Fitness
Body basic: Triceps
Fitness
Body basic: Triceps
If there's one part of your body that you don't want to jiggle, it's the back of your arms. And if you're like most women, you know what we're talking about.
The triceps – the muscle in the area under discussion – extends from the elbow to the underarm and is, for the majority of women, the weakest muscle in the upper body; it's also an area that many women consider to be one of their least attractive. You could cover your arms for the rest of your life, but that would mean you'd never wear a strapless dress or a cool sleeveless top.
Strong triceps make more than a fashion statement, though. You use your triceps every time you put heavy items on a shelf, push on the arms of a chair to stand up, or roll over and push yourself up to get out of bed. When you exercise your triceps, you also improve your overall performance in sports that rely on arm movements – such as skiing, snowboarding and racquet sports – and activities such as shovelling snow.
If your triceps muscles are weak, the nearby joints (in this case, the elbow and shoulder) may sustain excessive stress or impact, which can lead to injury.
To strengthen and tone the triceps, you need to perform weight-bearing exercises: one of the best ways to do this is to use your own body as the weight you're working against. An additional benefit: you'll maintain – or even increase – bone density, which helps reduce the risk of osteoporosis.
So try for strong tris. You have nothing to lose – except, perhaps, the jiggle.
Sitting triceps dip
1. Sit tall on the edge of a chair or bench with your hands positioned beside your hips and your fingers hanging over the front of the chair or the sides (as shown). Maintain an erect posture, ensuring that your ears, shoulders and hips align vertically with one another. Push down on the bench or chair with the heels of your hands and slide your hips off the front of the bench.
2. Slowly lower your hips toward the floor, keeping your elbows pointing straight behind you, until the backs of your arms are as parallel to the floor as possible; pause for two or three seconds.
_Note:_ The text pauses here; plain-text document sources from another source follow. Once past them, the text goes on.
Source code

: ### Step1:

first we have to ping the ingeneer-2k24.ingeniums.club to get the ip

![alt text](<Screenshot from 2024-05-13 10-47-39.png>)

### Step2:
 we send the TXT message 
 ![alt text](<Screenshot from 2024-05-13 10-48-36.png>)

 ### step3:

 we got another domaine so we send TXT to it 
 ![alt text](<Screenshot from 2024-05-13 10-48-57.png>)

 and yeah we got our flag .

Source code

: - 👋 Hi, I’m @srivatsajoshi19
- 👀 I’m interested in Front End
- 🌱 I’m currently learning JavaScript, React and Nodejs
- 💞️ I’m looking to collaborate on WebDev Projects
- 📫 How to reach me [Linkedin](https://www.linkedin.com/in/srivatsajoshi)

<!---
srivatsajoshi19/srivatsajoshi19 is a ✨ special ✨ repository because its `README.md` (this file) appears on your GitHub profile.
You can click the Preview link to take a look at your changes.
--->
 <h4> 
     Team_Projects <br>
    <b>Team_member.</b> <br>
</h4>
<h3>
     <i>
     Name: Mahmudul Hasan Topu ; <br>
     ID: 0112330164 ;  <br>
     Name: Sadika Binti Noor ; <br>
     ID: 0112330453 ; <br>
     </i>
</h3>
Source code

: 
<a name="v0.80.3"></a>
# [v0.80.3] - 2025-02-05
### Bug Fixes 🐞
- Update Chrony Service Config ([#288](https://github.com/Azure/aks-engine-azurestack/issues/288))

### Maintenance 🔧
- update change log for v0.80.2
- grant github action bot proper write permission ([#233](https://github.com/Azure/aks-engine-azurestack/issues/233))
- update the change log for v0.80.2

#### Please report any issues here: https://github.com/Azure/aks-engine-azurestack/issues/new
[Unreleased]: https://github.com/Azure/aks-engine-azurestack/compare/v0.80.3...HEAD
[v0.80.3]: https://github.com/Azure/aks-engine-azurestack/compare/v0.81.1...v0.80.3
3. Use your arms to lift your hips to the starting position; pause for two or three seconds. Perform the exercise slowly and keep your shoulders pulled back, your chest lifted slightly and your abdominals pulled in.
Repetitions and sets
Begin with 10 repetitions and gradually increase to three sets of 10 (30 repetitions in total). If necessary, take a 30- to 60-second break between each set. As you increase the repetitions, you'll also increase your endurance and strength.